Yea from the sounds of what you want to do with it I'd have to agree with Tom. Either the XXX-NT RTR or for a little less but older technology, the RC10GT RTR would fit the bill almost exactly. Both have a large aftermarket following so hopups should not be a problem to find, especially for the GT. You might laugh but I picked up a Duratrax nitro Evader about two years ago now and it is a blast. It's very similar to the GT in design but cost a lot less. With that lesser cost however you do get a little lesser quality vehicle. I've found a few things that irk me about the little truck but it holds it's own on the track. The .18 is absolutely ballistic and a handfull on a small track!


----------



## snmhanson (Nov 15, 2004)

Great! Thanks for the responses so far. If anyone else has anything to add please do. It seems that you guys think I should go the truck route rather than the buggy route. Is there a reason for that? I've heard that trucks are easier to drive and generally better for beginners but buggys for some reason are much more appealing to me. Would a 1/8th buggy such as an Inferno MP-75 be total overkill for me? Or how about a 1/10th buggy, how would they compare to the trucks you are recommending? And are there many classes that 1/10th buggys could race in? Don't get me wrong, I value any advice offered and I will definately look into the trucks you recommended but I just want to lookm at all my options so I can make an informed decision. Also, what are the advantage/disadvantages between kits and RTRs? The RTRs seem to be a better value but I think that getting a kit and building the car would provide alot of insight into how it all works and help when I have to trouble-shoot problems later. Plus kits offer more flexibility in terms of radio, engine, etc... Any advice on that aspect? Thanks again for all of the help, I really appreciate it.

Matt


----------



## Trixter (Oct 8, 1998)

Buggies have somewhat taken a back seat to the trucks, except in So Cal and Florida where there are more people involved in R/C overall. 1/8 scale buggies are usually race purpose vehicles and are fun but expensive and a little too big to run in the front yard, unless you have distant or tolerent neighbors. I think either gas truck Losi or Associated would give you plenty of fun and many of hours of wrenching too.


----------



## OvalmanPA (Mar 21, 2000)

Yea what Trixter said.  Actually from the sounds of it you were more into giving 1/10 nitro a try and there aren't really a whole lot of choices in the 1/10 buggy nitro catagory. I'd have to agree that it seems 1/8 buggies are more "race oriented" than play, mostly if you ask me because of the cost factor. Even a good RTR 1/8 buggy will set you back upwards of $450-$600. Just seems to me anybody laying out that amount of cash is going to be more into racing than playing.
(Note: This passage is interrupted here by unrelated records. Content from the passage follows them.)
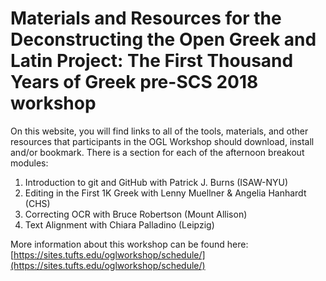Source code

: # Materials and Resources for the Deconstructing the Open Greek and Latin Project: The First Thousand Years of Greek pre-SCS 2018 workshop

On this website, you will find links to all of the tools, materials, and other resources that participants in the OGL Workshop should download, install and/or bookmark. There is a section for each of the afternoon breakout modules:

1. Introduction to git and GitHub with Patrick J. Burns (ISAW-NYU)
2. Editing in the First 1K Greek with Lenny Muellner & Angelia Hanhardt (CHS)
3. Correcting OCR with Bruce Robertson (Mount Allison)
4. Text Alignment with Chiara Palladino (Leipzig)

More information about this workshop can be found here:  
[https://sites.tufts.edu/oglworkshop/schedule/](https://sites.tufts.edu/oglworkshop/schedule/)

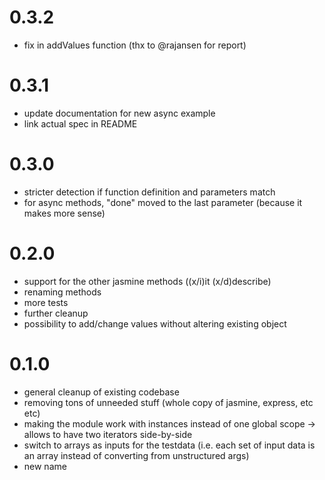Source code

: ﻿# 0.3.2
* fix in addValues function (thx to @rajansen for report)

# 0.3.1
* update documentation for new async example
* link actual spec in README

# 0.3.0
* stricter detection if function definition and parameters match
* for async methods, "done" moved to the last parameter (because it makes more sense)

# 0.2.0
* support for the other jasmine methods ((x/i)it (x/d)describe)
* renaming methods
* more tests
* further cleanup
* possibility to add/change values without altering existing object

# 0.1.0
* general cleanup of existing codebase
* removing tons of unneeded stuff (whole copy of jasmine, express, etc etc)
* making the module work with instances instead of one global scope -> allows to have two iterators side-by-side
* switch to arrays as inputs for the testdata (i.e. each set of input data is an array instead of converting from unstructured args)
* new name
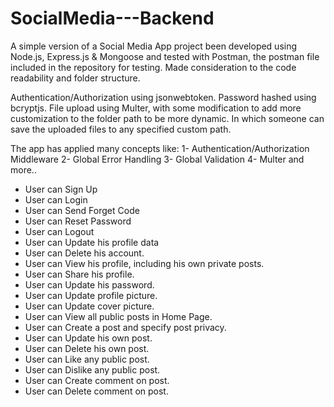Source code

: # SocialMedia---Backend
A simple version of a Social Media App project been developed using Node.js, Express.js &amp; Mongoose and tested with Postman, the postman file included in the repository for testing.
Made consideration to the code readability and folder structure.

Authentication/Authorization using jsonwebtoken. Password hashed using bcryptjs. File upload using Multer, with some modification to add more customization to the folder path to be more dynamic. In which someone can save the uploaded files to any specified custom path.

The app has applied many concepts like: 1- Authentication/Authorization Middleware 2- Global Error Handling 3- Global Validation 4- Multer and more..

- User can Sign Up
- User can Login
- User can Send Forget Code
- User can Reset Password
- User can Logout
- User can Update his profile data
- User can Delete his account.
- User can View his profile, including his own private posts.
- User can Share his profile.
- User can Update his password.
- User can Update profile picture.
- User can Update cover picture.
- User can View all public posts in Home Page.
- User can Create a post and specify post privacy.
- User can Update his own post.
- User can Delete his own post.
- User can Like any public post.
- User can Dislike any public post.
- User can Create comment on post.
- User can Delete comment on post.
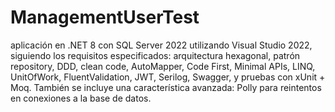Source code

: # ManagementUserTest
aplicación en .NET 8 con SQL Server 2022 utilizando Visual Studio 2022, siguiendo los requisitos especificados: arquitectura hexagonal, patrón repository, DDD, clean code, AutoMapper, Code First, Minimal APIs, LINQ, UnitOfWork, FluentValidation, JWT, Serilog, Swagger, y pruebas con xUnit + Moq. También se incluye una característica avanzada: Polly para reintentos en conexiones a la base de datos.

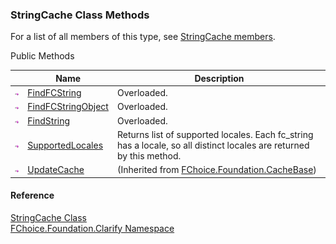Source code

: ﻿### StringCache Class Methods

For a list of all members of this type, see [StringCache members](fcSDK~FChoice.Foundation.Clarify.StringCache_members.md).

Public Methods

|   | Name | Description |
| --- | --- | --- |
| ![Public Method](dotnetimages/publicMethod.png) | [FindFCString](fcSDK~FChoice.Foundation.Clarify.StringCache~FindFCString.md) | Overloaded.    |
| ![Public Method](dotnetimages/publicMethod.png) | [FindFCStringObject](fcSDK~FChoice.Foundation.Clarify.StringCache~FindFCStringObject.md) | Overloaded.    |
| ![Public Method](dotnetimages/publicMethod.png) | [FindString](fcSDK~FChoice.Foundation.Clarify.StringCache~FindString.md) | Overloaded.    |
| ![Public Method](dotnetimages/publicMethod.png) | [SupportedLocales](fcSDK~FChoice.Foundation.Clarify.StringCache~SupportedLocales.md) | Returns list of supported locales. Each fc_string has a locale, so all distinct locales are returned by this method.   |
| ![Public Method](dotnetimages/publicMethod.png) | [UpdateCache](fcSDK~FChoice.Foundation.CacheBase~UpdateCache.md) | (Inherited from [FChoice.Foundation.CacheBase](fcSDK~FChoice.Foundation.CacheBase.md)) |





#### Reference

[StringCache Class](fcSDK~FChoice.Foundation.Clarify.StringCache.md)  
[FChoice.Foundation.Clarify Namespace](fcSDK~FChoice.Foundation.Clarify_namespace.md)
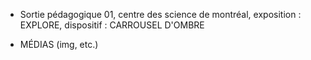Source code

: + Sortie pédagogique 01, centre des science de montréal, exposition : EXPLORE, dispositif : CARROUSEL D'OMBRE 
- MÉDIAS (img, etc.)
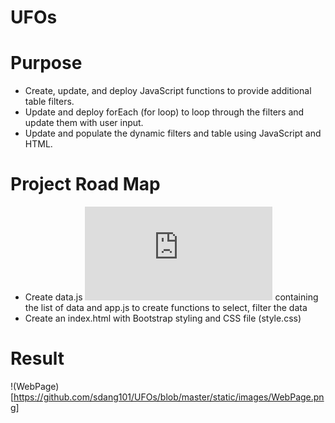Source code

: # UFOs

# Purpose
- Create, update, and deploy JavaScript functions to provide additional table filters.
- Update and deploy forEach (for loop) to loop through the filters and update them with user input.
- Update and populate the dynamic filters and table using JavaScript and HTML.

# Project Road Map
- Create data.js ![data.js](https://github.com/sdang101/UFOs/blob/master/static/js/data.js) containing the list of data and
app.js to create functions to select, filter the data
- Create an index.html with Bootstrap styling and CSS file (style.css)

# Result
!(WebPage)[https://github.com/sdang101/UFOs/blob/master/static/images/WebPage.png]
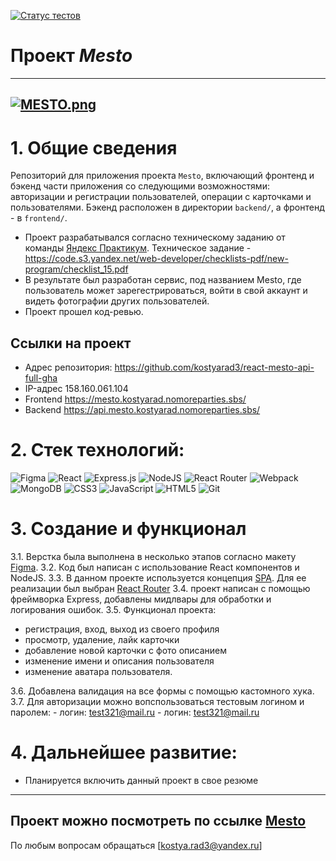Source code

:[![Статус тестов](../../actions/workflows/tests.yml/badge.svg)](../../actions/workflows/tests.yml)

# Проект **_Mesto_**

---

## [![MESTO.png](https://i.postimg.cc/q7ssyzwB/2023-07-11-18-52-15.png)](https://github.com/kostyarad3/react-mesto-api-full-gha)

# 1. Общие сведения

Репозиторий для приложения проекта `Mesto`, включающий фронтенд и бэкенд части приложения со следующими возможностями: авторизации и регистрации пользователей, операции с карточками и пользователями. Бэкенд расположен в директории `backend/`, а фронтенд - в `frontend/`.

- Проект разрабатывался согласно техническому заданию от команды [Яндекс Практикум](https://practicum.yandex.ru/ "Яндекс Практикум"). Техническое задание - https://code.s3.yandex.net/web-developer/checklists-pdf/new-program/checklist_15.pdf
- В результате был разработан сервис, под названием Mesto, где пользователь может зарегестрироваться, войти в свой аккаунт и видеть фотографии других пользователей.
- Проект прошел код-ревью.

## Ссылки на проект

- Адрес репозитория: https://github.com/kostyarad3/react-mesto-api-full-gha
- IP-адрес 158.160.061.104
- Frontend https://mesto.kostyarad.nomoreparties.sbs/
- Backend https://api.mesto.kostyarad.nomoreparties.sbs/

# 2. Стек технологий:

![Figma](https://img.shields.io/badge/figma-%23F24E1E.svg?style=for-the-badge&logo=figma&logoColor=white)
![React](https://img.shields.io/badge/react-%2320232a.svg?style=for-the-badge&logo=react&logoColor=%2361DAFB)
![Express.js](https://img.shields.io/badge/express.js-%23404d59.svg?style=for-the-badge&logo=express&logoColor=%2361DAFB)
![NodeJS](https://img.shields.io/badge/node.js-6DA55F?style=for-the-badge&logo=node.js&logoColor=white)
![React Router](https://img.shields.io/badge/React_Router-CA4245?style=for-the-badge&logo=react-router&logoColor=white)
![Webpack](https://img.shields.io/badge/webpack-%238DD6F9.svg?style=for-the-badge&logo=webpack&logoColor=black)
![MongoDB](https://img.shields.io/badge/MongoDB-%234ea94b.svg?style=for-the-badge&logo=mongodb&logoColor=white)
![CSS3](https://img.shields.io/badge/css3-%231572B6.svg?style=for-the-badge&logo=css3&logoColor=white)
![JavaScript](https://img.shields.io/badge/javascript-%23323330.svg?style=for-the-badge&logo=javascript&logoColor=%23F7DF1E)
![HTML5](https://img.shields.io/badge/html5-%23E34F26.svg?style=for-the-badge&logo=html5&logoColor=white)
![Git](https://img.shields.io/badge/git-%23F05033.svg?style=for-the-badge&logo=git&logoColor=white)

# 3. Coздание и функционал

3.1. Верстка была выполнена в несколько этапов согласно макету [Figma](https://www.figma.com/file/5H3gsn5lIGPwzBPby9jAOo/Sprint-14-Rnode-id=0%3A1 "Макет Figma").
3.2. Код был написан с использование React компонентов и NodeJS.
3.3. В данном проекте используется концепция [SPA](https://thecode.media/spa/ "SPA"). Для ее реализации был выбран [React Router](https:reactrouter.com/en/main/start/overview "React Router")
3.4. проект написан с помощью фреймворка Express, добавлены мидлвары для обработки и логирования ошибок.
3.5. Функционал проектa:

- регистрация, вход, выход из своего профиля
- просмотр, удаление, лайк карточки
- добавление новой карточки с фото описанием
- изменение имени и описания пользователя
- изменение аватара пользователя.

3.6. Добавлена валидация на все формы с помощью кастомного хука.
3.7. Для авторизации можно вопспользоваться тестовым логином и паролем: - логин: test321@mail.ru - логин: test321@mail.ru

# 4. Дальнейшее развитие:

- Планируется включить данный проект в свое резюме

---

## Проект можно посмотреть по ссылке [Mesto](https://mesto.kostyarad.nomoreparties.sbs/ "Mesto")

По любым вопросам обращаться [kostya.rad3@yandex.ru]
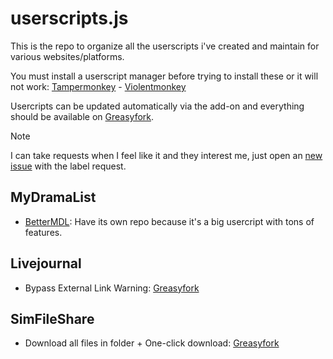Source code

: # userscripts.js

This is the repo to organize all the userscripts i've created and maintain for various websites/platforms.

You must install a userscript manager before trying to install these or it will not work: [Tampermonkey](https://www.tampermonkey.net) - [Violentmonkey](https://violentmonkey.github.io)

Usercripts can be updated automatically via the add-on and everything should be available on [Greasyfork](https://greasyfork.org/en/users/548221-dear-clouds).

> [!NOTE]
> I can take requests when I feel like it and they interest me, just open an [new issue](https://github.com/dear-clouds/mio-userscripts/issues/new) with the label request.

## MyDramaList

- [BetterMDL](https://github.com/dear-clouds/better-mdl): Have its own repo because it's a big usercript with tons of features.

## Livejournal

- Bypass External Link Warning: [Greasyfork](https://greasyfork.org/en/scripts/508373-bypass-livejournal-external-link-warning)

## SimFileShare

- Download all files in folder + One-click download: [Greasyfork]()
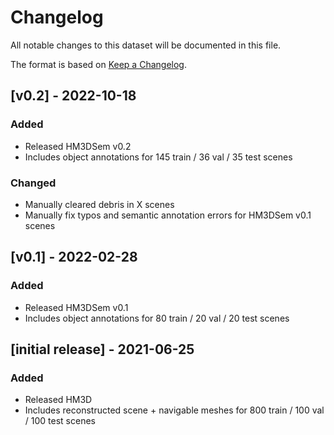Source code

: # Changelog
All notable changes to this dataset will be documented in this file.

The format is based on [Keep a Changelog](https://keepachangelog.com/en/1.0.0/).

## [v0.2] - 2022-10-18
### Added
* Released HM3DSem v0.2 
* Includes object annotations for 145 train / 36 val / 35 test scenes

### Changed
* Manually cleared debris in X scenes
* Manually fix typos and semantic annotation errors for HM3DSem v0.1 scenes

## [v0.1] - 2022-02-28
### Added
* Released HM3DSem v0.1 
* Includes object annotations for 80 train / 20 val / 20 test scenes

## [initial release] - 2021-06-25
### Added
* Released HM3D
* Includes reconstructed scene + navigable meshes for 800 train / 100 val / 100 test scenes

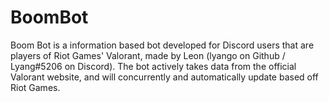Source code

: # BoomBot
 Boom Bot is a information based bot developed for Discord users that are players of Riot Games' Valorant, made by Leon (lyango on Github / Lyang#5206 on Discord). The bot actively takes data from the official Valorant website, and will concurrently and automatically update based off Riot Games.
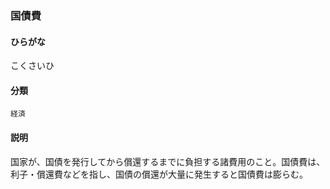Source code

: <div style="display:none;">

## [あ行](securities-terms?id=あ行)
## [か行](securities-terms?id=か行)

</div>

### 国債費

#### ひらがな

こくさいひ

#### 分類

`経済`

#### 説明

国家が、国債を発行してから償還するまでに負担する諸費用のこと。国債費は、利子・償還費などを指し、国債の償還が大量に発生すると国債費は膨らむ。

<div style="display:none;">

## [さ行](securities-terms?id=さ行)
## [た行](securities-terms?id=た行)
## [な行](securities-terms?id=な行)
## [は行](securities-terms?id=は行)
## [ま行](securities-terms?id=ま行)
## [や行](securities-terms?id=や行)
## [ら行](securities-terms?id=ら行)
## [わ行](securities-terms?id=わ行)
## [英数字・記号](securities-terms?id=英数字・記号)

</div>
That $$$ is also why we recommended the RTR route as far as a 1/10 nitro truck. You'll end up spending a lot more on a kit and all the support gear than getting it all in one shot with a RTR. Granted you WILL learn a lot more about your vehicle if you build it and put all the electronics in yourself however. I guess it depends on how "into" it you are planning to get. If you are going to go full bore into racing (unlike what your original post suggested) then I'd almost go kit and put in your own selected items.


----------



## snmhanson (Nov 15, 2004)

OK, so you guys convinced me that I should be looking at 1/10 nitro truck. Now I am mainly concerned with getting something that will keep my racing options open. As far as racing what should I keep in mind when getting a nitro truck? For example, 4wd vs. 2wd - can either typically be raced in a class or do the classes usually only allow one or the other? Also, what about engine size? Are there limits on engine sizes allowed run in certain classes in Nitro cars? I know when I raced electric buggy's you generally had stock or modified but I don't remember what made the difference. Finally, can 1/10 buggies run with 1/10 trucks? These are the main questions that come to mind but feel free to add anything else. I just want to make sure that I don't get a truck and then discover that there are no classes to race it in. Thanks again for all the great help and suggestions.

Matt


----------



## tfrahm (Nov 14, 1998)

10th scale truck racing is almost totally 2wd... At least around here... Local tracks allow RTR engines including .15 and .18 -- "race" engines are normally restricted to the ROAR .12 limit... An RTR .15 or .18 will actually have less race performance (but not by much) than a .12, but I've found the RTR Mach .15 in my LOSI is more "mellow" and "drivable", so I've stayed with it, as it is still faster than MY skill with nitro...


----------



## snmhanson (Nov 15, 2004)

Thanks for all of the input. You all have convinced me that I need either the Associated RC10GT or the Losi XXX NT (like you guys originally said). I think I will go the kit route so I can get the experience of building it and be more familiar with how it all goes and works together. It may be more expensive that way and I will probably end up with the same basic car as an RTR but if I bought an RTR I would probably just end up taking it apart right away anyway - like I said, I love to work on this kind of stuff. Thanks again for the help and maybe I'll see you on the track someday.

Matt


----------



## kybob (Dec 11, 2003)

You should probably buy the new xxx-t ad2 all graphite and you can build it and put whatever you want in it, and you will also have something nice and quality.


----------